À l'intérieur de la cabine insonorisée, le bruit des moteurs était réduit à un bourdonnement sourd et puissant.

L'atmosphère était instantanément devenue irrespirable, chargée d'une électricité mortelle.

Valérie était recroquevillée dans le coin de la banquette, tremblant de tous ses membres.

Sa robe dorée, froissée, lui donnait l'air d'un oiseau blessé tombé du nid.

Dans le cockpit, séparé par une vitre claire, le pilote Marc s'était retourné.

Il avait les yeux écarquillés par l'incompréhension et la peur.

Il avait vu la scène sur la pelouse.

Il avait vu Armand jeter sa propre femme à l'arrière avec une brutalité inouïe.

Et surtout, Marc savait qu'il y avait réellement une bombe à bord.

« Monsieur de Villiers ? » a balbutié le pilote dans le micro de son casque.

« Que se passe-t-il ? Madame a l'air souffrante. »

Armand a pris place sur le siège face à sa femme, d'un calme olympien.

Il a mis son propre casque de communication.

« Tout va parfaitement bien, Marc, » a répondu Armand d'une voix posée, suave.

« Madame avait juste une légère hésitation due au stress du voyage. »

« Décollez immédiatement. Cap sur Genève, comme prévu. »

Marc a dégluti difficilement.

La sueur commençait à perler sous la visière de sa casquette.

« Monsieur, avec cet incident sur la pelouse... la procédure exige une vérification technique avant... »

« J'ai dit : DÉCOLLEZ ! » a tonné Armand, sa voix claquant comme un coup de fouet dans les écouteurs.

Marc a sursauté.

Il savait qu'il ne pouvait pas refuser l'ordre direct de son patron sans éveiller de graves soupçons.

Il a poussé la manette des gaz, les mains tremblantes.

L'hélicoptère a tremblé, puis s'est arraché lourdement de la pelouse du domaine.

La forteresse des Villiers est devenue minuscule à mesure qu'ils prenaient de l'altitude.

Ils étaient maintenant seuls, suspendus entre le ciel et la terre.

Prisonniers d'une cage de verre et d'acier qui filait vers les montagnes.

Armand a détaché sa ceinture de sécurité avec une lenteur calculée.

Il a ouvert le petit compartiment bar intégré dans l'accoudoir en ronce de noyer.

Il s'est servi un verre de whisky pur malt, sans glaçons.

Il a bu une gorgée, savourant le liquide ambré pendant que sa femme sanglotait devant lui.

« Pourquoi pleures-tu, mon amour ? » a demandé Armand d'un ton sarcastique.

« Nous sommes en route pour notre lune de miel d'anniversaire. »

Valérie a relevé la tête, le maquillage coulant sur ses joues parfaites.

« Tu es fou, Armand ! » a-t-elle crié, la voix brisée.

« Fais-nous atterrir ! Je t'en supplie, fais-nous atterrir tout de suite ! »

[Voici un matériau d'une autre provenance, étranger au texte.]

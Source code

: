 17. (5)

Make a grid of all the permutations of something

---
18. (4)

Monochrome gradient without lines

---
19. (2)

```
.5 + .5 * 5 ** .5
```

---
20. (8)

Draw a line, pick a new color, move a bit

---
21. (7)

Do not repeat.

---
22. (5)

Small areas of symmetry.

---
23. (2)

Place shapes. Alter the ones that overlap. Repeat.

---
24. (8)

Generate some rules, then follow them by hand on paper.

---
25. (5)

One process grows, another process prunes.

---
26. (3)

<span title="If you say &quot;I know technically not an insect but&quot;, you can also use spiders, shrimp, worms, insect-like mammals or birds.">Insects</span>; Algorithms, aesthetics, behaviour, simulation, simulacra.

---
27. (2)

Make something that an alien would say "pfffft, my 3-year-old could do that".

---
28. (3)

Armand a posé son verre sur la petite tablette.

Il s'est penché en avant, réduisant l'espace entre eux.

« L'atterrir ? Mais pourquoi ? Tu as peur du vide ? »

« Ou as-tu peur de la charge explosive qui se trouve sous nos pieds ? »

Les mots sont tombés comme des couperets.

Valérie a hoqueté, plaquant ses mains sur sa bouche.

Le pilote, qui écoutait la conversation sur l'intercom, a fait une embardée avec l'appareil.

L'hélicoptère a violemment tangué, arrachant un cri de terreur à la jeune femme.

« Attention à ton altitude, Marc, » a réprimandé Armand sans quitter Valérie des yeux.

« Nous voudrions éviter un accident prématuré, n'est-ce pas ? »

Armand a croisé ses longues jambes avec élégance.

« Alors, ma chère épouse. Parlons un peu de mécanique. »

« Comment le déclencheur fonctionne-t-il ? »

Valérie a secoué la tête frénétiquement.

« Je ne sais pas de quoi tu parles ! C'est ce garçon ! Il t'a monté la tête ! »

« Tu es paranoïaque, Armand ! »

Armand a soupiré, déçu par la médiocrité de ses mensonges.

Il a appuyé sur un bouton de l'interphone pour parler directement au pilote.

« Marc, mon garçon. Puisque ma femme a soudainement perdu la mémoire... »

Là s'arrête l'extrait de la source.